Let's create a function for later use.
def evaluate_clusters(X,max_clusters):
error = np.zeros(max_clusters+1)
error[0] = 0;
for k in range(1,max_clusters+1):
kmeans = KMeans(init='k-means++', n_clusters=k, n_init=10)
kmeans.fit_predict(X)
error[k] = kmeans.inertia_
return error
Of course, normally, the ground truth labels are not known.
In that case, evaluation must be performed using the model itself.
Recall our definition of clustering:
a grouping of data objects, such that the objects within a group are similar (or near) to one another and dissimilar (or far) from the objects in other groups.
This suggests a metric that could evaluate a clustering: comparing the distances between points within a cluster, to the distances between points in different clusters.
The Silhouette Coefficient is an example of such an evaluation, where a higher Silhouette Coefficient score relates to a model with "better defined" clusters.
(sklearn.metrics.silhouette_score
)
Let a be the mean distance between a data point and all other points in the same cluster.
Let b be the mean distance between a data point and all other points in the next nearest cluster.
Then the Silhouette Coefficient for a clustering is: s = \frac{b-a}{\max(a, b)}
Let's apply the Silhouette Coefficient to our synthetic dataset.

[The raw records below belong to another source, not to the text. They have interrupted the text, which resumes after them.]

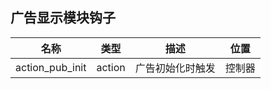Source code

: ## 广告显示模块钩子

| 名称 | 类型 | 描述 | 位置 |
| - | - | - | - |
| action_pub_init | action | 广告初始化时触发 | 控制器 |

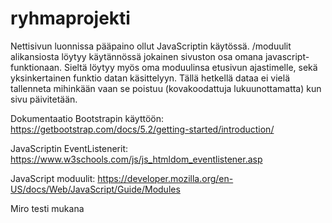 # ryhmaprojekti

Nettisivun luonnissa pääpaino ollut JavaScriptin käytössä.
/moduulit alikansiosta löytyy käytännössä jokainen sivuston osa omana javascript-funktionaan.
Sieltä löytyy myös oma moduulinsa etusivun ajastimelle, sekä yksinkertainen funktio datan käsittelyyn. Tällä hetkellä dataa ei vielä tallenneta
mihinkään vaan se poistuu (kovakoodattuja lukuunottamatta) kun sivu päivitetään.

Dokumentaatio Bootstrapin käyttöön:
https://getbootstrap.com/docs/5.2/getting-started/introduction/

JavaScriptin EventListenerit:
https://www.w3schools.com/js/js_htmldom_eventlistener.asp

JavaScript moduulit:
https://developer.mozilla.org/en-US/docs/Web/JavaScript/Guide/Modules

Miro testi mukana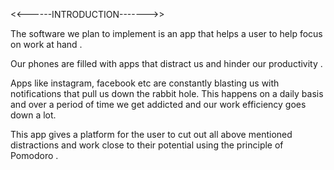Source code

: <<------INTRODUCTION------->>

The software we plan to implement is an app that helps a user to help focus on work at hand .

Our phones are filled with apps that distract us and hinder our productivity .

Apps like instagram, facebook etc are constantly blasting us with notifications that pull us down the rabbit hole.
This happens on a daily basis and over a period of time we get addicted and our work efficiency goes down a lot.

This app gives a platform for the user to cut out all above mentioned distractions and 
work close to their potential using the principle of Pomodoro .
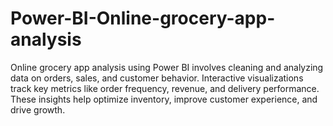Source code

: # Power-BI-Online-grocery-app-analysis
Online grocery app analysis using Power BI involves cleaning and analyzing data on orders, sales, and customer behavior. Interactive visualizations track key metrics like order frequency, revenue, and delivery performance. These insights help optimize inventory, improve customer experience, and drive growth.
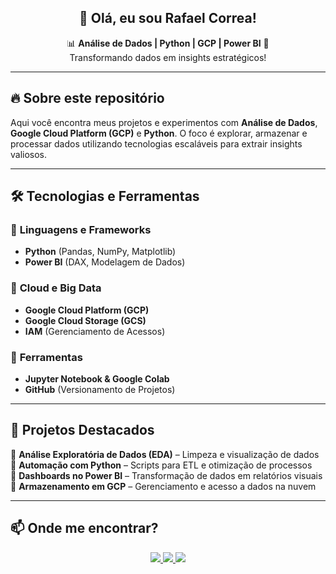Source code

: 
<h2 align="center">👋 Olá, eu sou Rafael Correa!</h2>

<p align="center">
  📊 <strong>Análise de Dados | Python | GCP | Power BI</strong> 🎯<br>
  Transformando dados em insights estratégicos!
</p>

---

## 🔥 Sobre este repositório
Aqui você encontra meus projetos e experimentos com **Análise de Dados**, **Google Cloud Platform (GCP)** e **Python**. O foco é explorar, armazenar e processar dados utilizando tecnologias escaláveis para extrair insights valiosos.

---

## 🛠 Tecnologias e Ferramentas

### 🔹 **Linguagens e Frameworks**
- **Python** (Pandas, NumPy, Matplotlib)
- **Power BI** (DAX, Modelagem de Dados)

### 🔹 **Cloud e Big Data**
- **Google Cloud Platform (GCP)**
- **Google Cloud Storage (GCS)**
- **IAM** (Gerenciamento de Acessos)

### 🔹 **Ferramentas**
- **Jupyter Notebook & Google Colab**
- **GitHub** (Versionamento de Projetos)

---

## 📌 Projetos Destacados
🔹 **Análise Exploratória de Dados (EDA)** – Limpeza e visualização de dados  
🔹 **Automação com Python** – Scripts para ETL e otimização de processos  
🔹 **Dashboards no Power BI** – Transformação de dados em relatórios visuais  
🔹 **Armazenamento em GCP** – Gerenciamento e acesso a dados na nuvem  

---

## 📫 Onde me encontrar?
<p align="center">
  <a href="https://www.linkedin.com/in/rafael-correa-66407a31b/" target="_blank">
    <img src="https://img.shields.io/badge/LinkedIn-0077B5?style=for-the-badge&logo=linkedin&logoColor=white">
  </a>
  <a href="mailto:rafael.correa90@gmail.com">
    <img src="https://img.shields.io/badge/Gmail-D14836?style=for-the-badge&logo=gmail&logoColor=white">
  </a>
  <a href="https://github.com/seu-usuario" target="_blank">
    <img src="https://img.shields.io/badge/GitHub-181717?style=for-the-badge&logo=github&logoColor=white">
  </a>
</p>
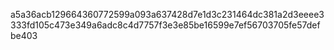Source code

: a5a36acb129664360772599a093a637428d7e1d3c231464dc381a2d3eeee3333fd105c473e349a6adc8c4d7757f3e3e85be16599e7ef56703705fe57defbe403
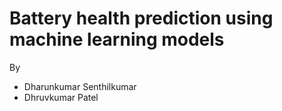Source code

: # Battery health prediction using machine learning models

By
- Dharunkumar Senthilkumar
- Dhruvkumar Patel
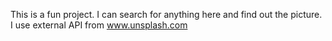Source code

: This is a fun project. I can search for anything here and find out the picture. I use external API from www.unsplash.com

sc = metrics.silhouette_score(X, labels, metric='euclidean')
print(sc)
0.8319348841402534
#
def sc_evaluate_clusters(X, max_clusters, n_init, seed):
s = np.zeros(max_clusters+1)
s[0] = 0;
s[1] = 0;
for k in range(2, max_clusters+1):
kmeans = KMeans(init='k-means++', n_clusters = k, n_init = n_init, random_state = seed)
kmeans.fit_predict(X)
s[k] = metrics.silhouette_score(X, kmeans.labels_, metric = 'euclidean')
return s
s = sc_evaluate_clusters(X, 10, 10, 1)
plt.plot(range(2, len(s)), s[2:], 'o-')
plt.xlabel('Number of Clusters')
plt.title('$k$-means clustering performance on synthetic data')
plt.ylabel('Silhouette Score');
Again, these results are more perfect than typical.
But the general idea is to look for a local maximum in the Silhouette Coefficient as the potential number of clusters.